De plus, cette pièce tend vers le récit, le micro-récit, sorte de nouvelles denses et fragmentaires. Je crois que l’on est plus proche des pièces en un acte de Tchekhov que des dramaticules de Beckett.
L’éditeur vient me voir. On se retrouve dans un café en ville. Avant de partir j’observe la pluie. J’ai des chaussures neuves et je ne veux pas les abîmer s’il pleut. Mais je veux quand même les mettre. La pluie s’arrête. Je n’ai pas de monnaie et je n’ai pas le temps de faire un détour par le distributeur. Je ne veux pas être en retard. J’entre dans le café et je commande à boire sans avoir d’argent en poche.
Il faudrait encore inventer un terme pouvant se substituer à l’autofiction. Pour moi, on se trouve dans une sorte d’autothéâtre, où les personnages puiseraient dans des autopersonnages au milieu d’une autoscène. Donc un théâtre du moi. On rentre dans la représentation grâce à des éléments factuels. Par une contextualisation suffisamment souple, meuble, pour accueillir la vie de l’autrice et son imagination. On voit ainsi une sociologie du milieu théâtral, la vie de certaines compagnies.
Scène vitale.
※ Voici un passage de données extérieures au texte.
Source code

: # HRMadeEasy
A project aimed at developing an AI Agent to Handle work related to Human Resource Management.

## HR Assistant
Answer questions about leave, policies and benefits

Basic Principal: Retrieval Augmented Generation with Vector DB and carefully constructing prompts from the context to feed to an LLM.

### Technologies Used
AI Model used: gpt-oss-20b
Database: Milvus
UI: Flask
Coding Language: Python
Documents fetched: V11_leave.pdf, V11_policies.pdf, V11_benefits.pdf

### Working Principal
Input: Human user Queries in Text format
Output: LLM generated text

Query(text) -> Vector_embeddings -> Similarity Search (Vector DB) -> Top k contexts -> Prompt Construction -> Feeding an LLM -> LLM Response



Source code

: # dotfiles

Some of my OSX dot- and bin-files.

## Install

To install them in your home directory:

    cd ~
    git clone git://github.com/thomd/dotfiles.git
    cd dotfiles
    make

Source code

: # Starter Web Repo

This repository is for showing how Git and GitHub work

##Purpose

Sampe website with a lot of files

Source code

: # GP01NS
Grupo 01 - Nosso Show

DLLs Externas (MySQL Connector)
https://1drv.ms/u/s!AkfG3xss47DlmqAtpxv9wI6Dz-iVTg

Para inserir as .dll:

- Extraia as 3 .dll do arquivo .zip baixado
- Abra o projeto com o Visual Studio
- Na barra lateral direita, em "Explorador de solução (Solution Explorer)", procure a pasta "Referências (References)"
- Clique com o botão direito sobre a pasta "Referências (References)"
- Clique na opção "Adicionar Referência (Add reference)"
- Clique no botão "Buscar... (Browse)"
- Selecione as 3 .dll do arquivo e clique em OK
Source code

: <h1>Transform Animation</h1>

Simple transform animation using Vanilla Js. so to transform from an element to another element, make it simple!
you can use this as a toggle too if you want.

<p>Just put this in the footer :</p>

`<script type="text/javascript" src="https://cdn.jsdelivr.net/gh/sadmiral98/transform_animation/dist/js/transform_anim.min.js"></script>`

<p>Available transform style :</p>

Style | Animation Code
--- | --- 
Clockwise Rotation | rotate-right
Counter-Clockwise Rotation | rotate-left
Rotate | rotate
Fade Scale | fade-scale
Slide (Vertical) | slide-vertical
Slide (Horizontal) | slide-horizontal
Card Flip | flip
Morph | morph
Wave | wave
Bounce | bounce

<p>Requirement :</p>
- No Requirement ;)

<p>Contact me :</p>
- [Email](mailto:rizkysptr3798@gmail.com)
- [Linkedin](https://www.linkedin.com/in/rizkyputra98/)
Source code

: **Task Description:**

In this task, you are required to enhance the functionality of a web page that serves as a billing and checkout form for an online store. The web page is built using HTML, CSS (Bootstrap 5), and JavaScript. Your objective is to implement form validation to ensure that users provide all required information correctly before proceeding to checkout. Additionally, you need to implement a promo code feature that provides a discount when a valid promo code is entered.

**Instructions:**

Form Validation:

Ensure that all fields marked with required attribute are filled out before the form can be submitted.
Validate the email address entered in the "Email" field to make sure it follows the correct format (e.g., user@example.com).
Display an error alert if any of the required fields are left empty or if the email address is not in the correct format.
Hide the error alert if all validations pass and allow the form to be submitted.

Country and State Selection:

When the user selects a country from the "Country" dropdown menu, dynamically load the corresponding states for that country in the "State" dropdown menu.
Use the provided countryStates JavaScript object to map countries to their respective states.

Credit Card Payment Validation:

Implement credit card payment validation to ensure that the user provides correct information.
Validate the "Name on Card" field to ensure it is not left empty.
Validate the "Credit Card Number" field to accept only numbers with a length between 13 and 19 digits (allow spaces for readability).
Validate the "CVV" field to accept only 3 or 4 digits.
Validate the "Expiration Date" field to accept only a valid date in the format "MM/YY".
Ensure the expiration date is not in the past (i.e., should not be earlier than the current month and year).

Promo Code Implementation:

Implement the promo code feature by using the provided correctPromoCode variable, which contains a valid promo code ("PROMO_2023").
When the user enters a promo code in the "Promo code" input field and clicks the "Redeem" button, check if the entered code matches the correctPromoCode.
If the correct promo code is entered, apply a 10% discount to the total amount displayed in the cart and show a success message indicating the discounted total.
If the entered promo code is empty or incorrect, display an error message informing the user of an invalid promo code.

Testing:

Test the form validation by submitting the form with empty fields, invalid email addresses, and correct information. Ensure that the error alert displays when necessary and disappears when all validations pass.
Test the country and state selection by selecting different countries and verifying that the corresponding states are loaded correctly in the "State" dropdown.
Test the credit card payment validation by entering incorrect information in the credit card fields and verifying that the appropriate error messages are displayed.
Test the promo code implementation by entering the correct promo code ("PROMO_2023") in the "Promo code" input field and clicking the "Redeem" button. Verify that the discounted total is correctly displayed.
Écriture mosaïque où le réel se conçoit grâce à de la pure réalité – celle de l’auteure – confiné à de la pure fiction, donc tenant les deux endroits de la scène : des acteurs et leur texte. Rappelons cette antienne :
All the world’s a stage,
And all the men and women merely players ;
They have their exits and their entrances,
And one man in his time plays many parts…
L’éditeur n’appelle pas. C’est le jour où ils annoncent les prix.
Rien depuis ce matin. Pas un mail ou appel ou tweet. Les écrivains sont tous en apnée.